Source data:
###
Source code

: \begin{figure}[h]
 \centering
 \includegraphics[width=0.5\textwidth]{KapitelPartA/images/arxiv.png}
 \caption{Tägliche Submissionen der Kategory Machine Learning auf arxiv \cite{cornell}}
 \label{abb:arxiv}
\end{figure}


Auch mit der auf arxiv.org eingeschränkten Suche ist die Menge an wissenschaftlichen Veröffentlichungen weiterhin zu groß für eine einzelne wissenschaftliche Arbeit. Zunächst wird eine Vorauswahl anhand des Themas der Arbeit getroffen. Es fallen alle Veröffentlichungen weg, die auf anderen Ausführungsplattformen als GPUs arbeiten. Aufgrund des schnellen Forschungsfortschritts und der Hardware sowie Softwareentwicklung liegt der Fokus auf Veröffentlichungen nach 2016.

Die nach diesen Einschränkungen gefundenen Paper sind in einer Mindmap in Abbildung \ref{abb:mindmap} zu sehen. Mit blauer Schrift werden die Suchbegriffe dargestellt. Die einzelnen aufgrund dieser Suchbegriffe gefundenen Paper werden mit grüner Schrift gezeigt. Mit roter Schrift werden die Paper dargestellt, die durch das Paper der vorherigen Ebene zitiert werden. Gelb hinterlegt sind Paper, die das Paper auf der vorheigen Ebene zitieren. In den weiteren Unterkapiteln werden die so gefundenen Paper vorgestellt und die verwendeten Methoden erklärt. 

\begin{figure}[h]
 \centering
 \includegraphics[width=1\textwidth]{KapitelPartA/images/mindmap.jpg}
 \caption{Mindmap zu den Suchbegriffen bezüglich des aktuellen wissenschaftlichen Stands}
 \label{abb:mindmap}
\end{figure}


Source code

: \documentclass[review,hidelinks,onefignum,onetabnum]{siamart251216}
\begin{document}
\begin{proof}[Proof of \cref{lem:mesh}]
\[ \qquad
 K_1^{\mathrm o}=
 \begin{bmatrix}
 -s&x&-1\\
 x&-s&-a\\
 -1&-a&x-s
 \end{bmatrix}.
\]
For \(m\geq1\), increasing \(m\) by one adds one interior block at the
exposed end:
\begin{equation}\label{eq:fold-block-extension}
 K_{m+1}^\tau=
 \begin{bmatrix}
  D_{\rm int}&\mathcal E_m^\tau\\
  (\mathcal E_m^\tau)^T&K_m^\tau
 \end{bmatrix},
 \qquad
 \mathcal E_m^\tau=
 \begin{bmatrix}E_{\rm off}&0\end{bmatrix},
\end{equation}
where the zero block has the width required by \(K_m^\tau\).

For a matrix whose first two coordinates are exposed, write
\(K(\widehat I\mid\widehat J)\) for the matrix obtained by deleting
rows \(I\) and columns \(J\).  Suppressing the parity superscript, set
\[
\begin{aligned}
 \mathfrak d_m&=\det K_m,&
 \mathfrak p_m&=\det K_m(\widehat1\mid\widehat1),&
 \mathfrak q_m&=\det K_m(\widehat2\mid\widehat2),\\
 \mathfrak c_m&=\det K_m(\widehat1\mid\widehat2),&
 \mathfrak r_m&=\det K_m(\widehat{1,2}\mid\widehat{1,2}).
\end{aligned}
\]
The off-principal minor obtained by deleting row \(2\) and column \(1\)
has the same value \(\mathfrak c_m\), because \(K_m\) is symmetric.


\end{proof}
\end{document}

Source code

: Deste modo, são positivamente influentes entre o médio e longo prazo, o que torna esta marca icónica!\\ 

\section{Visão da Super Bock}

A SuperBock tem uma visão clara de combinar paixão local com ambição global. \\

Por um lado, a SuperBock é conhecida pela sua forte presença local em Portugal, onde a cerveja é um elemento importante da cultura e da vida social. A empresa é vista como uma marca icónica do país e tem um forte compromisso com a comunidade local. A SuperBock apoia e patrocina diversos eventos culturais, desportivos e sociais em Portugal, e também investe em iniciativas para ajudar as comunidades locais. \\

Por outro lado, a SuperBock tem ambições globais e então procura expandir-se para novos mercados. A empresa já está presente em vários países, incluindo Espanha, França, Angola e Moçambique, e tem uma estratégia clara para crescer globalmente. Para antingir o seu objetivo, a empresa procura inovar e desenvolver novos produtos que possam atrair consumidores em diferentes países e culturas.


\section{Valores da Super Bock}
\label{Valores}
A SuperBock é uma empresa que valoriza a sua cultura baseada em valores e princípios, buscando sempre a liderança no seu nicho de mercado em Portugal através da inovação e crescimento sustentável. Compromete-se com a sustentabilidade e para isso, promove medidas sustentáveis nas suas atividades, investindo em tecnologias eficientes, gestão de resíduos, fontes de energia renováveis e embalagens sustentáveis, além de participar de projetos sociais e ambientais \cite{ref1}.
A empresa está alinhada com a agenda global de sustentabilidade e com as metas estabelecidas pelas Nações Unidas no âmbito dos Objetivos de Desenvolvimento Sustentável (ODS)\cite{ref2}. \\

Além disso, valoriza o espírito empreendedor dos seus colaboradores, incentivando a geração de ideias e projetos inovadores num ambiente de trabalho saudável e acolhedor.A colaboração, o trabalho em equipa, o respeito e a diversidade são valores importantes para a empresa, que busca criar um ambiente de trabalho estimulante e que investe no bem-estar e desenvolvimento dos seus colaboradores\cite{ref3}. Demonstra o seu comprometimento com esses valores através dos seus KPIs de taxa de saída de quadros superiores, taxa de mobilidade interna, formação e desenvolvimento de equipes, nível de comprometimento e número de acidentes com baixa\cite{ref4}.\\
###
> Directions
The required result is a verbatim copy of all the entries.

> Answer for the task
Source code

: \begin{figure}[h]
 \centering
 \includegraphics[width=0.5\textwidth]{KapitelPartA/images/arxiv.png}
 \caption{Tägliche Submissionen der Kategory Machine Learning auf arxiv \cite{cornell}}
 \label{abb:arxiv}
\end{figure}


Auch mit der auf arxiv.org eingeschränkten Suche ist die Menge an wissenschaftlichen Veröffentlichungen weiterhin zu groß für eine einzelne wissenschaftliche Arbeit. Zunächst wird eine Vorauswahl anhand des Themas der Arbeit getroffen. Es fallen alle Veröffentlichungen weg, die auf anderen Ausführungsplattformen als GPUs arbeiten. Aufgrund des schnellen Forschungsfortschritts und der Hardware sowie Softwareentwicklung liegt der Fokus auf Veröffentlichungen nach 2016.

Die nach diesen Einschränkungen gefundenen Paper sind in einer Mindmap in Abbildung \ref{abb:mindmap} zu sehen. Mit blauer Schrift werden die Suchbegriffe dargestellt. Die einzelnen aufgrund dieser Suchbegriffe gefundenen Paper werden mit grüner Schrift gezeigt. Mit roter Schrift werden die Paper dargestellt, die durch das Paper der vorherigen Ebene zitiert werden. Gelb hinterlegt sind Paper, die das Paper auf der vorheigen Ebene zitieren. In den weiteren Unterkapiteln werden die so gefundenen Paper vorgestellt und die verwendeten Methoden erklärt. 

\begin{figure}[h]
 \centering
 \includegraphics[width=1\textwidth]{KapitelPartA/images/mindmap.jpg}
 \caption{Mindmap zu den Suchbegriffen bezüglich des aktuellen wissenschaftlichen Stands}
 \label{abb:mindmap}
\end{figure}


Source code

: \documentclass[review,hidelinks,onefignum,onetabnum]{siamart251216}
\begin{document}
\begin{proof}[Proof of \cref{lem:mesh}]
\[ \qquad
 K_1^{\mathrm o}=
 \begin{bmatrix}
 -s&x&-1\\
 x&-s&-a\\
 -1&-a&x-s
 \end{bmatrix}.
\]
For \(m\geq1\), increasing \(m\) by one adds one interior block at the
exposed end:
\begin{equation}\label{eq:fold-block-extension}
 K_{m+1}^\tau=
 \begin{bmatrix}
  D_{\rm int}&\mathcal E_m^\tau\\
  (\mathcal E_m^\tau)^T&K_m^\tau
 \end{bmatrix},
 \qquad
 \mathcal E_m^\tau=
 \begin{bmatrix}E_{\rm off}&0\end{bmatrix},
\end{equation}
where the zero block has the width required by \(K_m^\tau\).

For a matrix whose first two coordinates are exposed, write
\(K(\widehat I\mid\widehat J)\) for the matrix obtained by deleting
rows \(I\) and columns \(J\).  Suppressing the parity superscript, set
\[
\begin{aligned}
 \mathfrak d_m&=\det K_m,&
 \mathfrak p_m&=\det K_m(\widehat1\mid\widehat1),&
 \mathfrak q_m&=\det K_m(\widehat2\mid\widehat2),\\
 \mathfrak c_m&=\det K_m(\widehat1\mid\widehat2),&
 \mathfrak r_m&=\det K_m(\widehat{1,2}\mid\widehat{1,2}).
\end{aligned}
\]
The off-principal minor obtained by deleting row \(2\) and column \(1\)
has the same value \(\mathfrak c_m\), because \(K_m\) is symmetric.


\end{proof}
\end{document}

Source code

: Deste modo, são positivamente influentes entre o médio e longo prazo, o que torna esta marca icónica!\\ 

\section{Visão da Super Bock}

A SuperBock tem uma visão clara de combinar paixão local com ambição global. \\

Por um lado, a SuperBock é conhecida pela sua forte presença local em Portugal, onde a cerveja é um elemento importante da cultura e da vida social. A empresa é vista como uma marca icónica do país e tem um forte compromisso com a comunidade local. A SuperBock apoia e patrocina diversos eventos culturais, desportivos e sociais em Portugal, e também investe em iniciativas para ajudar as comunidades locais. \\

Por outro lado, a SuperBock tem ambições globais e então procura expandir-se para novos mercados. A empresa já está presente em vários países, incluindo Espanha, França, Angola e Moçambique, e tem uma estratégia clara para crescer globalmente. Para antingir o seu objetivo, a empresa procura inovar e desenvolver novos produtos que possam atrair consumidores em diferentes países e culturas.


\section{Valores da Super Bock}
\label{Valores}
A SuperBock é uma empresa que valoriza a sua cultura baseada em valores e princípios, buscando sempre a liderança no seu nicho de mercado em Portugal através da inovação e crescimento sustentável. Compromete-se com a sustentabilidade e para isso, promove medidas sustentáveis nas suas atividades, investindo em tecnologias eficientes, gestão de resíduos, fontes de energia renováveis e embalagens sustentáveis, além de participar de projetos sociais e ambientais \cite{ref1}.
A empresa está alinhada com a agenda global de sustentabilidade e com as metas estabelecidas pelas Nações Unidas no âmbito dos Objetivos de Desenvolvimento Sustentável (ODS)\cite{ref2}. \\

Além disso, valoriza o espírito empreendedor dos seus colaboradores, incentivando a geração de ideias e projetos inovadores num ambiente de trabalho saudável e acolhedor.A colaboração, o trabalho em equipa, o respeito e a diversidade são valores importantes para a empresa, que busca criar um ambiente de trabalho estimulante e que investe no bem-estar e desenvolvimento dos seus colaboradores\cite{ref3}. Demonstra o seu comprometimento com esses valores através dos seus KPIs de taxa de saída de quadros superiores, taxa de mobilidade interna, formação e desenvolvimento de equipes, nível de comprometimento e número de acidentes com baixa\cite{ref4}.\\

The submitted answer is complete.